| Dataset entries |
- - -
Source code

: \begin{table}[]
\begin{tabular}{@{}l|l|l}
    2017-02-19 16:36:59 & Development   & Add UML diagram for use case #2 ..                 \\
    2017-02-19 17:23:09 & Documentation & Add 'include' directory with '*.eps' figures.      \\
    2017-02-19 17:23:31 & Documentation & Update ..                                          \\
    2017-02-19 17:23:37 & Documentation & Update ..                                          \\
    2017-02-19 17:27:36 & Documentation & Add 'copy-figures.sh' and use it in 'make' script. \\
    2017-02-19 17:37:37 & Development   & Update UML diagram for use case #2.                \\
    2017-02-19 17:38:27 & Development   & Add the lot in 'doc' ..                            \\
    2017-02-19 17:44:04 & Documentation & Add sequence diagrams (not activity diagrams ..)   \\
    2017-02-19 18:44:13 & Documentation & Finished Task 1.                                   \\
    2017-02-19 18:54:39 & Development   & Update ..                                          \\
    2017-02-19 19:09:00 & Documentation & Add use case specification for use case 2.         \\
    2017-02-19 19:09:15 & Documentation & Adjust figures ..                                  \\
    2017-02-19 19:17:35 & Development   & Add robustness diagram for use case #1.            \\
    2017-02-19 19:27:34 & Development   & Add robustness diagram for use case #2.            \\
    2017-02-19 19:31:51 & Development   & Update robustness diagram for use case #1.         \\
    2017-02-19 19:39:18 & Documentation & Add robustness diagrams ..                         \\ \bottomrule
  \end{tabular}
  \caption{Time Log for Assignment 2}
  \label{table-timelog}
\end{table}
- - -
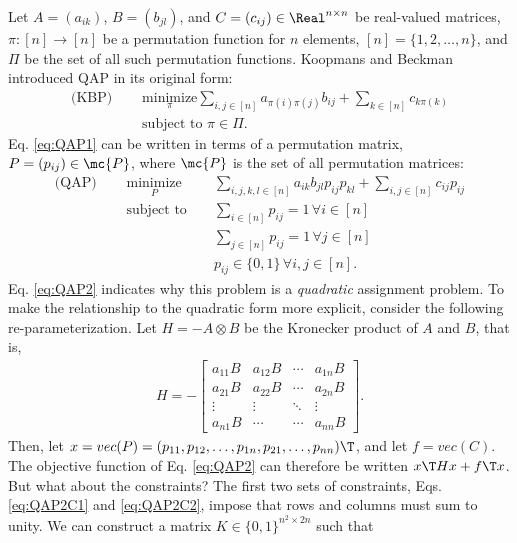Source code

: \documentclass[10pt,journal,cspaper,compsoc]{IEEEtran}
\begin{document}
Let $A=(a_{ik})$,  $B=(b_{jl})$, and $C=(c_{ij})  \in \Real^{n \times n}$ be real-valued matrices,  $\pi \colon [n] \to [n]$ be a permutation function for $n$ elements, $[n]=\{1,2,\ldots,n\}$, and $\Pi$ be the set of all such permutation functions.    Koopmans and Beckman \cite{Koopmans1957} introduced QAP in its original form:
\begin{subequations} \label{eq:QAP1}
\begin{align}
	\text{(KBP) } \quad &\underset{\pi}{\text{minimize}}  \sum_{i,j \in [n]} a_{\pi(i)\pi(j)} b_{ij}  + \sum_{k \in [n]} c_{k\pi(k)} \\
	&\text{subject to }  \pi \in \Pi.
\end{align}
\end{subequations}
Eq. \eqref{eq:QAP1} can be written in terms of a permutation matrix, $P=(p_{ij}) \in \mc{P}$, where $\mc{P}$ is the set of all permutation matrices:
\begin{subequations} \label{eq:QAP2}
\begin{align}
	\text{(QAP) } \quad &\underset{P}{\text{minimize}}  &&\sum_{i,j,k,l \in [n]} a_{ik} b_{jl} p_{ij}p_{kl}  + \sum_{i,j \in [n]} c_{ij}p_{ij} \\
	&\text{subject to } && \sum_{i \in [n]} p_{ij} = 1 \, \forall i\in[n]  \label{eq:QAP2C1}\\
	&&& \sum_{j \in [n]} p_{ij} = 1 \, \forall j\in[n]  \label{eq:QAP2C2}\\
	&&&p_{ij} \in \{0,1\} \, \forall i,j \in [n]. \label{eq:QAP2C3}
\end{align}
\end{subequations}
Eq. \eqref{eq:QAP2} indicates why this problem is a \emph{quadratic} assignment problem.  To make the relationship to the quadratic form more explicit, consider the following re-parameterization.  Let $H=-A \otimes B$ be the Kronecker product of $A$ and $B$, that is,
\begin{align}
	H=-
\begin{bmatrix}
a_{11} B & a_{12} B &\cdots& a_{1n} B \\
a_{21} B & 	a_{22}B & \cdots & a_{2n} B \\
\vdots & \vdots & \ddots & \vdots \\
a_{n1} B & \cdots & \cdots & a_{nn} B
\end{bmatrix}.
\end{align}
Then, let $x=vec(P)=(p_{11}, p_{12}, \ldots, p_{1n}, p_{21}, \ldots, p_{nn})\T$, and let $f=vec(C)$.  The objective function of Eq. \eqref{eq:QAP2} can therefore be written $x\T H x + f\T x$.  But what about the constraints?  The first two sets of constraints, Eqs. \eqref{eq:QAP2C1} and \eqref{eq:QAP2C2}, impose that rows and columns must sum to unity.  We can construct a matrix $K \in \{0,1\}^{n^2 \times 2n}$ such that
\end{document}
- - -
| Task brief |
Reply with one number, the count of lines in the data that contain "Documentation".

| Exercise result |
9